Conference Talk 3: Prompt Engineering Workshop

notes

llms

This talk by John Berryman covers the fundamentals of language models, prompt engineering techniques, and building LLM applications.

Author

Christian Mills

Published

June 30, 2024

This post is part of the following series:

Mastering LLMs Course Notes: My notes from the course Mastering LLMs: A Conference For Developers & Data Scientists by Hamel Husain and Dan Becker.

What is a Large Language Model?
Prompt Crafting
LLMs are Dumb Mechanical Humans
Building LLM Applications
Creating the Prompt
The Introduction of Chat
The Introduction of Tools
Building LLM Applications - Continued
Creating the Prompt: Copilot Chat
Tips for Defining Tools
Q&A Session

Presentation Slides

Prompt Engineering - John Berryman

What is a Language Model?

Language Model (LM): An AI system trained on vast text data to understand and generate human-like text. Its primary function is predicting the next word in a sequence.
Large Language Model (LLM): A significantly larger and more complex LM, showcasing enhanced capabilities in understanding and generating human language.

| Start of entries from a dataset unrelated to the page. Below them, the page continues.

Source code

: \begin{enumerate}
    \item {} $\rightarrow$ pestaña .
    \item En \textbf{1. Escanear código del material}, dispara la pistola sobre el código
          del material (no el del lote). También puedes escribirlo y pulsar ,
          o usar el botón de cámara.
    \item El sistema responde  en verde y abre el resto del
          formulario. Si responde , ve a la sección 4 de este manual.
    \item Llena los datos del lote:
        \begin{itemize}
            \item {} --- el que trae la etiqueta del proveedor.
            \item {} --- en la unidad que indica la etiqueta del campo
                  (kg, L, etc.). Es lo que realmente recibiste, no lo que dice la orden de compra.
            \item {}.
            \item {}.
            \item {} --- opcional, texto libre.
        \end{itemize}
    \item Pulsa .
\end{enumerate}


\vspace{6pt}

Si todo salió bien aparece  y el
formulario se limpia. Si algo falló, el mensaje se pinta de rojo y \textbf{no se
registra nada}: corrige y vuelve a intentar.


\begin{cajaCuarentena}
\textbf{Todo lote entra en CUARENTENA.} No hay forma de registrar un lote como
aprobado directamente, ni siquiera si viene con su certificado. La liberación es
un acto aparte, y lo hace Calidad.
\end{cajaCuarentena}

What is a Large Language Model?

Evolution of LLMs:

Recurrent Neural Networks (RNNs): Initial models with limitations in handling long sequences due to the bottleneck between encoder and decoder.
Attention Mechanism: Introduced to focus on relevant parts of the input sequence, addressing the limitations of RNNs.
- Paper: Neural Machine Translation by Jointly Learning to Align and Translate
Transformer Architecture: Replaced RNNs by focusing entirely on attention, leading to significant improvements in performance and efficiency.
- Paper: Attention Is All You Need
BERT and GPT:
- BERT (Bidirectional Encoder Representations from Transformers): Utilizes the encoder part of the transformer, excelling in tasks like understanding the context of words in a sentence.
- GPT (Generative Pre-trained Transformer): Utilizes the decoder part of the transformer, specializing in generating coherent and contextually relevant text.
  - Paper: Improving Language Understanding by Generative Pre-Training

Capabilities and Concerns:

GPT-2 exhibited impressive unsupervised capabilities across various tasks, including translation, summarization, and question answering.
- Paper: Language Models are Unsupervised Multitask Learners
The power of LLMs raises concerns about potential misuse, as they can be manipulated to generate misleading or harmful content.

Prompt Crafting

Prompt: Instructions or context provided to an LLM to guide its text generation process. Effective prompt crafting is crucial for achieving desired outputs.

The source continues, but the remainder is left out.